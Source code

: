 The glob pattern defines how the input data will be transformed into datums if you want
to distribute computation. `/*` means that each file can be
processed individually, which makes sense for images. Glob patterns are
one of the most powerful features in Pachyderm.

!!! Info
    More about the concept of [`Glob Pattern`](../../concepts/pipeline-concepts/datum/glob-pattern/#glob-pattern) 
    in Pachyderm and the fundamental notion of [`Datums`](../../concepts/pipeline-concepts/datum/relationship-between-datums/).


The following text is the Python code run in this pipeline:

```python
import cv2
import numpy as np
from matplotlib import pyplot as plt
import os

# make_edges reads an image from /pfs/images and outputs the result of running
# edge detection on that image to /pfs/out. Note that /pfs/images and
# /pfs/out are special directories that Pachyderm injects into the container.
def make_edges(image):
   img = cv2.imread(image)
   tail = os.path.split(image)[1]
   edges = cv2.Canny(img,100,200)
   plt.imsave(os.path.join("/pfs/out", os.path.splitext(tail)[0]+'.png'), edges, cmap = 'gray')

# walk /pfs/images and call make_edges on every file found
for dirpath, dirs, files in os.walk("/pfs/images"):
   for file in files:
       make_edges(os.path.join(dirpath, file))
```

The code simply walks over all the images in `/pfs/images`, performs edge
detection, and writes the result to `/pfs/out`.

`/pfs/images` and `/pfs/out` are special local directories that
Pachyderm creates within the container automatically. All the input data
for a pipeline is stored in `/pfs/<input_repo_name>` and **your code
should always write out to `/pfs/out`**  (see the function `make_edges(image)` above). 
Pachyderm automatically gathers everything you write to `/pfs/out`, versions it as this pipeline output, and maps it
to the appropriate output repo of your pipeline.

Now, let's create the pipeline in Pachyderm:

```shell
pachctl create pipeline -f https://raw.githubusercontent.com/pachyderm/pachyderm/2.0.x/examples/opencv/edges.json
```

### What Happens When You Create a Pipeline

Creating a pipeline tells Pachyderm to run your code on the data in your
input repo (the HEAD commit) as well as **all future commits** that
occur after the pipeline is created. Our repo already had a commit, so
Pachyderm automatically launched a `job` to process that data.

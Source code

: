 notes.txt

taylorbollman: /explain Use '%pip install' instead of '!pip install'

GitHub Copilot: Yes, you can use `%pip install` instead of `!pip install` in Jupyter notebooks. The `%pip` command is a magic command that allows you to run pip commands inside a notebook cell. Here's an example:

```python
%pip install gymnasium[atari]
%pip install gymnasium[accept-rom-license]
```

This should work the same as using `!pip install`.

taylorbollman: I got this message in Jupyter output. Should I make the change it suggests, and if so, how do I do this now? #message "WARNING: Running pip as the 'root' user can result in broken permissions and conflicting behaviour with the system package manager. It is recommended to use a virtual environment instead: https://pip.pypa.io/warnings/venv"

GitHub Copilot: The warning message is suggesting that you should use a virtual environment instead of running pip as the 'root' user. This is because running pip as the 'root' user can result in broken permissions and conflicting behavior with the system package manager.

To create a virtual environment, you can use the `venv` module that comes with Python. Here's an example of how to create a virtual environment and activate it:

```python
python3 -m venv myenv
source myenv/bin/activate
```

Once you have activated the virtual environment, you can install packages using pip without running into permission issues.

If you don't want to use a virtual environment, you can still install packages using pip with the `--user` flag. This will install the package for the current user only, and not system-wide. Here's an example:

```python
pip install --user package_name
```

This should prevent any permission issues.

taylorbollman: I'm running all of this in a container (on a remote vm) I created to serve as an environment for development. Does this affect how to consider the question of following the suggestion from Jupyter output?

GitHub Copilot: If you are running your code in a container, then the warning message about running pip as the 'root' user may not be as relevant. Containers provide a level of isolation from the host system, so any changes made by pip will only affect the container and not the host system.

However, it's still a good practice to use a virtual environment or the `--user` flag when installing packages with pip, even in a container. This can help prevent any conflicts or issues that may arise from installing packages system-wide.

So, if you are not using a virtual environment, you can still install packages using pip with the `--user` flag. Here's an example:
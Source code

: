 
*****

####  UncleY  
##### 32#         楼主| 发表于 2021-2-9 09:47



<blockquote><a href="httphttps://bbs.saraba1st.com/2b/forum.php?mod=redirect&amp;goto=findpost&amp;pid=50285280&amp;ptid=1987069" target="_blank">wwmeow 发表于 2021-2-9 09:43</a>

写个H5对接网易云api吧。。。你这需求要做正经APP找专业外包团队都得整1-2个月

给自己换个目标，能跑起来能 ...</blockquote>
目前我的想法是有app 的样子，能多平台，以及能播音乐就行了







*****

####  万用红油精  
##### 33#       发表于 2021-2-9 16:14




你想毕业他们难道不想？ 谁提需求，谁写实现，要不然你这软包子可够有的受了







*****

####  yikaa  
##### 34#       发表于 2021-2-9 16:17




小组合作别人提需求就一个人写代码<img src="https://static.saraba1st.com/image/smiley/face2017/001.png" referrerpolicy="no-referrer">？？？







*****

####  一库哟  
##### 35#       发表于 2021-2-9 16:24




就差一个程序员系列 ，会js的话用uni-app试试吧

Problem>
Which of the lines in the material carry the string "special"? Pull them out.

Result>
# /pfs/out are special directories that Pachyderm injects into the container.
`/pfs/images` and `/pfs/out` are special local directories that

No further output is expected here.